Problem to work on –
Output only the lines of the entries that follow, starting at the one with "MemSQL implements write-ahead-logging" and running down to the one with "## Query Execution", both included and unchanged.

(Dataset entries)
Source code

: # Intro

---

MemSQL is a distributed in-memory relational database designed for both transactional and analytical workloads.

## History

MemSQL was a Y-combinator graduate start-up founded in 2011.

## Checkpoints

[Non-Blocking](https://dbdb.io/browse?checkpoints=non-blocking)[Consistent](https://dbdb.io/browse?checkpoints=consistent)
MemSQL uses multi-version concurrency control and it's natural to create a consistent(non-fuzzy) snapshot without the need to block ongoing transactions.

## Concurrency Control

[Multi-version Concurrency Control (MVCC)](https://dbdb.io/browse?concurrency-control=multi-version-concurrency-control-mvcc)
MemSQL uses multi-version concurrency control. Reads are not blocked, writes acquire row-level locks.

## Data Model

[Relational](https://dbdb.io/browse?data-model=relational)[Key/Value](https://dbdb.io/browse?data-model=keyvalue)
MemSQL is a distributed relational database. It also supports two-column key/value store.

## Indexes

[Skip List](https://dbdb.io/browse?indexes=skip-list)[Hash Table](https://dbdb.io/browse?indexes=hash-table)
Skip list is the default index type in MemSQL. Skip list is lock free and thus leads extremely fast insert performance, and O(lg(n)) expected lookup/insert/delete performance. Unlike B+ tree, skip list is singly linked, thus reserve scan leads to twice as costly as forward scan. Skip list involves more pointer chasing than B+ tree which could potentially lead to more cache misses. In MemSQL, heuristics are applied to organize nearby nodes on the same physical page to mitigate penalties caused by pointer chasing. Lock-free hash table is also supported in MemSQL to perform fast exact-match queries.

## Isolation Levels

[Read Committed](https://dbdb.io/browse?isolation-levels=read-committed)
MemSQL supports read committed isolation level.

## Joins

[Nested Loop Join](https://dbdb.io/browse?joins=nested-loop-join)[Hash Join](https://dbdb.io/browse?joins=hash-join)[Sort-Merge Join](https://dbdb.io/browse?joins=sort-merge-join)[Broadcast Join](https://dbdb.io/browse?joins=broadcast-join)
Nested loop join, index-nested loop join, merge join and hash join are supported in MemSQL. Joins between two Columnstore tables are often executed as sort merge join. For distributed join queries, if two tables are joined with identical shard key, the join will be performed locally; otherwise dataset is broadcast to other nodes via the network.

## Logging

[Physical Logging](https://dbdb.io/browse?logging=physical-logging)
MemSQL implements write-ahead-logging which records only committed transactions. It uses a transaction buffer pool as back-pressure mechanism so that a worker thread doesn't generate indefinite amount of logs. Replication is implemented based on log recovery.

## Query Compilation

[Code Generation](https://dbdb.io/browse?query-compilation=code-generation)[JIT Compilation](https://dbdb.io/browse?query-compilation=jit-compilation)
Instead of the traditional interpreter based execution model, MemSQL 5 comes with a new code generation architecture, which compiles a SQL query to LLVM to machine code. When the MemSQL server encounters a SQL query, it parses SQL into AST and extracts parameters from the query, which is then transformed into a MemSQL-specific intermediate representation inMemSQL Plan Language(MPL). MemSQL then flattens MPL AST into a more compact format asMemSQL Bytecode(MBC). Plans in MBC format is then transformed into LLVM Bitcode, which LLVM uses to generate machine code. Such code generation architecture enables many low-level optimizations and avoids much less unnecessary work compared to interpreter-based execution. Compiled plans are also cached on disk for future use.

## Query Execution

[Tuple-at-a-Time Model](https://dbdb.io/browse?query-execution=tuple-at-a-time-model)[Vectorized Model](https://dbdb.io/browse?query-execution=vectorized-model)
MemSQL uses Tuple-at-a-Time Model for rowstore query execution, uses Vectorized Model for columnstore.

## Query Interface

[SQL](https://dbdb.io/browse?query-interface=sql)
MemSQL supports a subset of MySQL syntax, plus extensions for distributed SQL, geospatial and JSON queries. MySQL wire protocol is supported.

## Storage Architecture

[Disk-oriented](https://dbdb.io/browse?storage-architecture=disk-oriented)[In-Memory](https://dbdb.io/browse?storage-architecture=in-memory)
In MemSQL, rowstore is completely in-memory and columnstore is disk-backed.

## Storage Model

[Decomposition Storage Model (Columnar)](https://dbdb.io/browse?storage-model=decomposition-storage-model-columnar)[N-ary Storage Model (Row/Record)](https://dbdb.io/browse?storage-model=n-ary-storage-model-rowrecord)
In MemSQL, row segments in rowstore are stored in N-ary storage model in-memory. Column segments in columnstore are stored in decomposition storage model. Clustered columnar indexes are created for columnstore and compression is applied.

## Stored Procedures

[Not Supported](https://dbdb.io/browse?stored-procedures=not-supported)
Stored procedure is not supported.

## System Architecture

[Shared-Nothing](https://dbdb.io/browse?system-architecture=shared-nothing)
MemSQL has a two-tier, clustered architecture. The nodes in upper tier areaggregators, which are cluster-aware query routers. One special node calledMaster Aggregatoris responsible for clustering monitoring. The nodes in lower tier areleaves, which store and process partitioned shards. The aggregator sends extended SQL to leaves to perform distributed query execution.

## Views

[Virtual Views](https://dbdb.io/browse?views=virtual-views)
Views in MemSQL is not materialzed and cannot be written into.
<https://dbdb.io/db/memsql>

Problem solution –
MemSQL implements write-ahead-logging which records only committed transactions. It uses a transaction buffer pool as back-pressure mechanism so that a worker thread doesn't generate indefinite amount of logs. Replication is implemented based on log recovery.

## Query Compilation

[Code Generation](https://dbdb.io/browse?query-compilation=code-generation)[JIT Compilation](https://dbdb.io/browse?query-compilation=jit-compilation)
Instead of the traditional interpreter based execution model, MemSQL 5 comes with a new code generation architecture, which compiles a SQL query to LLVM to machine code. When the MemSQL server encounters a SQL query, it parses SQL into AST and extracts parameters from the query, which is then transformed into a MemSQL-specific intermediate representation inMemSQL Plan Language(MPL). MemSQL then flattens MPL AST into a more compact format asMemSQL Bytecode(MBC). Plans in MBC format is then transformed into LLVM Bitcode, which LLVM uses to generate machine code. Such code generation architecture enables many low-level optimizations and avoids much less unnecessary work compared to interpreter-based execution. Compiled plans are also cached on disk for future use.

## Query Execution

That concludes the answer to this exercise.